Alley est avertie : elles sont nombreuses à être passées avant elle et à n’avoir pas honoré le contrat de faire pondre à un Walker en manque d’inspiration l’ouvrage qui paiera ses excès et soldera ses dettes.
Ce livre est en fait si inspiré de faits réels qu’il se situe à mi-chemin du roman et du documentaire. Car c’est l’auteure elle-même qui nous relate son expérience, dans les années 1990, auprès de l’illustre Hunter S. Thompson – inventeur du journalisme gonzo (d’où le titre). À cette époque, ce dernier n’est plus au sommet de sa gloire ni de sa forme, résultat d’une vie dissolue, faite d’excès en tous genres.
Non seulement il n’a plus d’inspiration, mais quand il finit par écrire une page ou deux, elles sont d’un niveau affligeant.
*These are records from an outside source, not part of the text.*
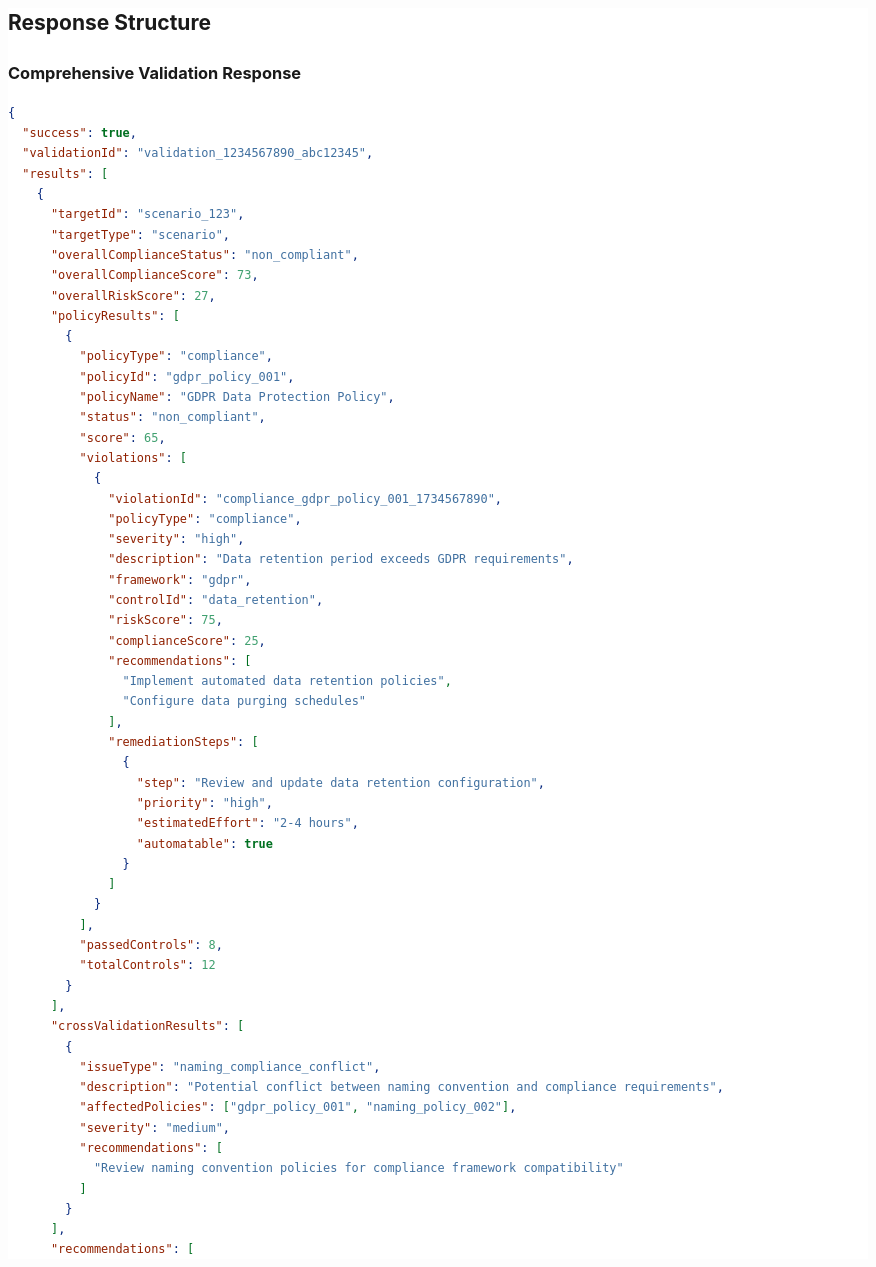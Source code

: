 ## Response Structure

### Comprehensive Validation Response

```json
{
  "success": true,
  "validationId": "validation_1234567890_abc12345",
  "results": [
    {
      "targetId": "scenario_123",
      "targetType": "scenario",
      "overallComplianceStatus": "non_compliant",
      "overallComplianceScore": 73,
      "overallRiskScore": 27,
      "policyResults": [
        {
          "policyType": "compliance",
          "policyId": "gdpr_policy_001",
          "policyName": "GDPR Data Protection Policy",
          "status": "non_compliant",
          "score": 65,
          "violations": [
            {
              "violationId": "compliance_gdpr_policy_001_1734567890",
              "policyType": "compliance",
              "severity": "high",
              "description": "Data retention period exceeds GDPR requirements",
              "framework": "gdpr",
              "controlId": "data_retention",
              "riskScore": 75,
              "complianceScore": 25,
              "recommendations": [
                "Implement automated data retention policies",
                "Configure data purging schedules"
              ],
              "remediationSteps": [
                {
                  "step": "Review and update data retention configuration",
                  "priority": "high",
                  "estimatedEffort": "2-4 hours",
                  "automatable": true
                }
              ]
            }
          ],
          "passedControls": 8,
          "totalControls": 12
        }
      ],
      "crossValidationResults": [
        {
          "issueType": "naming_compliance_conflict",
          "description": "Potential conflict between naming convention and compliance requirements",
          "affectedPolicies": ["gdpr_policy_001", "naming_policy_002"],
          "severity": "medium",
          "recommendations": [
            "Review naming convention policies for compliance framework compatibility"
          ]
        }
      ],
      "recommendations": [
```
Entre les pages de ce livre déjanté, le lecteur est pris dans le tourbillon d’une vie sur le fil d’où la stabilité et la normalité sont bannies : rien n’est fait dans les limites du raisonnable, pas plus la consommation de stupéfiants que le maniement des armes ou même quee la simple commande d’un repas au restaurant.
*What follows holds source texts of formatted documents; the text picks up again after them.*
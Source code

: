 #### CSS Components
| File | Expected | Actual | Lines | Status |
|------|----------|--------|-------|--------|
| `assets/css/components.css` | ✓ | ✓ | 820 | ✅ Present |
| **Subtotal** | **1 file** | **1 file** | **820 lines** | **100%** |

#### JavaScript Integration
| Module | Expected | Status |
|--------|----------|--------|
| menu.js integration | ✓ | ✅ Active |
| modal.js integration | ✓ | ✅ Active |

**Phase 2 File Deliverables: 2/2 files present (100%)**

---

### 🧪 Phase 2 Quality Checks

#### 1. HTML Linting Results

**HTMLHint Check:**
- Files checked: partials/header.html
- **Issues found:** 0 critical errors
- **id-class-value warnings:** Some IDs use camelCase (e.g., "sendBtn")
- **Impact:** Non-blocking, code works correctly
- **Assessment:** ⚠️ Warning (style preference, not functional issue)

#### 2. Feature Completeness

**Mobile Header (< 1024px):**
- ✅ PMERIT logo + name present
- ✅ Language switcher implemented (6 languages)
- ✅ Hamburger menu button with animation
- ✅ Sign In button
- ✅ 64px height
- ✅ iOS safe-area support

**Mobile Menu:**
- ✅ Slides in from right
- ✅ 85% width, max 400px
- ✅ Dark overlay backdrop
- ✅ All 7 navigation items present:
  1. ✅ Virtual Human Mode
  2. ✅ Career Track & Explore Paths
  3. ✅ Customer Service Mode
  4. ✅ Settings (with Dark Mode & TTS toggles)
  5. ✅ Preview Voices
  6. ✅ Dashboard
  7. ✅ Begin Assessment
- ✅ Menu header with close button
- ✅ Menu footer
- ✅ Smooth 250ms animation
Au milieu de ce délire permanent qui donne lieu à des scènes souvent drôles, racontées avec un humour piquant, perce une forme de désespoir, bien caché derrière une couche de cynisme, voire de cruauté chez Walker. De fait, le tyran qui règne sur son petit royaume en est en fait prisonnier, tout comme il l’est de son image et de sa réputation.
Paradoxalement, la jeune femme sans expérience, au premier abord vouée à se faire broyer, sera, elle, en mesure de se libérer, contrairement à lui. Mais, ultime ironie du texte, si Cheryl della Pietra a sans doute une existence moins périlleuse que Hunter Thompson, c’est néanmoins ce dernier dont la postérité retiendra le nom.
agathe de lastyns
Cheryl della Pietra, Gonzo Girl, traduit de l’anglais (États-Unis) par Karine Forestier, Stéphane Marsan, août 2020, 304 p. – 18,00 €.